When he returned to his senses he was in his own room, and a nun, with a kind and gentle face, was sitting beside him.
"Why do you come here to watch me sleep?" he asked, and was surprised to find that his voice was so weak.
"You must be quiet; you have been very ill," said she.
"I ill? Now that is a queer thing, a very queer thing! What made me ill?"
"Do not trouble your head about it. It is best for you to remain perfectly silent."
"I will not be quiet until you have answered my questions. If anybody ought to be interested in this affair, it seems to me I ought to be the one."
The nun reflected a moment, then she said thoughtfully, "Perhaps it might be better to tell you, after all. You fell off of the bridge into the river. You were saved by two boatmen, but you seemed to be in a stupor."
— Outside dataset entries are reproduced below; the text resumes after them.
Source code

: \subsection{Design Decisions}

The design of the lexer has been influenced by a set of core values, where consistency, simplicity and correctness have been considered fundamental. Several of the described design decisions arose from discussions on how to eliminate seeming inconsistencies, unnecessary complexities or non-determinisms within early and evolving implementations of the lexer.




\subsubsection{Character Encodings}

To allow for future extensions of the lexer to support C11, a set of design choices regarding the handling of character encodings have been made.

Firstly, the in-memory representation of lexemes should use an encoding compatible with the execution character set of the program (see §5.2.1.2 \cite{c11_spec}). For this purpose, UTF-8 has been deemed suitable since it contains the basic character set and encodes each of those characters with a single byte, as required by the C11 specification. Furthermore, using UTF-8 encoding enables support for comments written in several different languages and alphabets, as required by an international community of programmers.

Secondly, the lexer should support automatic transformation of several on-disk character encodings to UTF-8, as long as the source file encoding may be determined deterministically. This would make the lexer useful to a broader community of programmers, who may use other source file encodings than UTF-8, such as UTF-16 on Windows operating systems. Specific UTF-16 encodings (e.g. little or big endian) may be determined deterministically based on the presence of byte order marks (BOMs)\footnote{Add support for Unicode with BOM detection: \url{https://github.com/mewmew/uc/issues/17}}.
"I remember all about it now," cried the jester. "It was that old black spider of a doctor who pushed me in. Let me up and I will break every bone in his body!"
The sister put her hand to his breast and pushed him back to his pillow again, and he was astonished to find how easily this delicate woman could manage him. "You must not grow excited," she said gently.
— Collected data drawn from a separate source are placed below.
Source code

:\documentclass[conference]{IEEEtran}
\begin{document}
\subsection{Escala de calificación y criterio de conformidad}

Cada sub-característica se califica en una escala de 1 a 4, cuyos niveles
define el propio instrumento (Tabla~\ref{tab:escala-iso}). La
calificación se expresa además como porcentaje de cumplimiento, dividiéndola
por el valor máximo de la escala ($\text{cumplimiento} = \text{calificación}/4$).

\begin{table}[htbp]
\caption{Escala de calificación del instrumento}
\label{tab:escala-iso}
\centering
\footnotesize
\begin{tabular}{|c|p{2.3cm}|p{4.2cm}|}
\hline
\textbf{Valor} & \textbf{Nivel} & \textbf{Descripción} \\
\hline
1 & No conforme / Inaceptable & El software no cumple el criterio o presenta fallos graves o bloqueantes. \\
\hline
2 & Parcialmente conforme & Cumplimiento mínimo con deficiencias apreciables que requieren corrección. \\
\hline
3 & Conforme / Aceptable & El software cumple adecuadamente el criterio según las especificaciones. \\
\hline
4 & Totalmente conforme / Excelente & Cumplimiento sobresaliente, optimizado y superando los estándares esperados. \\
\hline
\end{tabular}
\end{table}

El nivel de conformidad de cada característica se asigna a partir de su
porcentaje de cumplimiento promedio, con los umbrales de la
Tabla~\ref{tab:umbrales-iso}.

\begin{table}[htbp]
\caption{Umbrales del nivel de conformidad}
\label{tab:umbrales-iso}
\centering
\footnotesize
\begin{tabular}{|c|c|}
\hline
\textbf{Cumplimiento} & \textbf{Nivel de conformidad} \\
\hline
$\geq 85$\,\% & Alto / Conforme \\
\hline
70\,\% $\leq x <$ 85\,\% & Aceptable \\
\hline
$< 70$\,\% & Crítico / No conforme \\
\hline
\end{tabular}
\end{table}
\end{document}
"He came there and talked to me about his old elixir of life," said Le Glorieux. "Did it of his own accord; I never invited him; then he said I doubted him, which I did, and he pushed me over."
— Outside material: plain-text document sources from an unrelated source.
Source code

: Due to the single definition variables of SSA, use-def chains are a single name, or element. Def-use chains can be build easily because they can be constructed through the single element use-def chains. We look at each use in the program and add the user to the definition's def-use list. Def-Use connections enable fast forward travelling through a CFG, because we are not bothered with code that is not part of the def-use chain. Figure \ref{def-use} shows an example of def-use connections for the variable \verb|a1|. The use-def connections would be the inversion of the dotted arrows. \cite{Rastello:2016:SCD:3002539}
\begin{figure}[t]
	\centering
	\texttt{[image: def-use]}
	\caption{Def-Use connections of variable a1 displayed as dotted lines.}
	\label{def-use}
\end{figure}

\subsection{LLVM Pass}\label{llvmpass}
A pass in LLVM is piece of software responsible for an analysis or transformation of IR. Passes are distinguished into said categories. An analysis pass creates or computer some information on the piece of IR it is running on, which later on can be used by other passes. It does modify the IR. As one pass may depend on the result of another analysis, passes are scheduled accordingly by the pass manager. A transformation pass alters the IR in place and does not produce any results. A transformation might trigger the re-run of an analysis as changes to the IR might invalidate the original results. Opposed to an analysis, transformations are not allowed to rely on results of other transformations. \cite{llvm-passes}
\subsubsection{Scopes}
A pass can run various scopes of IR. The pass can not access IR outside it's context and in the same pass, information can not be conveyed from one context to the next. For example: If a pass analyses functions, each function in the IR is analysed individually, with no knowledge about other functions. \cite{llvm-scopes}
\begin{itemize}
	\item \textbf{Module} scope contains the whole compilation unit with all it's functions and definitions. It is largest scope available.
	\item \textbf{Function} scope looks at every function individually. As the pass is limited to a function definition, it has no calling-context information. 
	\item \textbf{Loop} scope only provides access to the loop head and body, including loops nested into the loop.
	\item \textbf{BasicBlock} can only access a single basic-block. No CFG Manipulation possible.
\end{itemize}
"Don Velerio is very sensitive about his discovery," said the nun, "but he did not intend really to harm you."
"He did a queer thing for a man who did not intend anything by it."
"Don Velerio is flighty at times, and he was sorry for what he had done.
He has sent you a vial of his elixir of life."
"Send it straight back to him and tell him, with my compliments, to take it himself and see if it will make him----"
The door opened before he had finished the sentence, and the princess entered, followed by a page who bore a torch to light the way along the corridors. She was dressed as if for a grand fete. A coronet rested on her hair, gems flashed about her throat, her arms, and her slender waist. In all her gorgeous array she knelt on the floor and took in both her own the hand of the jester.
"Little Cousin," said he.
"Oh, he is conscious!" she cried. "I am so rejoiced to know it! Now you are going to recover right away, are you not, my poor Le Glorieux?"
"The sight of you, as you look now, ought to make even the broken statue of a man pull himself together," he replied, smiling faintly.
"Oh, it is so good to hear you talk," she exclaimed, laughing, though her eyes were full of tears.
"I did not know that it was so strange a thing to hear me talk," said he.
"Why, you have not said one word for more than two weeks!" she said impulsively. "But perhaps I ought not to have told you."
"I did not think it best to tell the patient too much, your Highness,"
said the nun almost reproachfully. "He seemed so anxious to talk that I allowed him to ask some questions, but I was just about to bid him be quiet when your gracious Highness entered the room."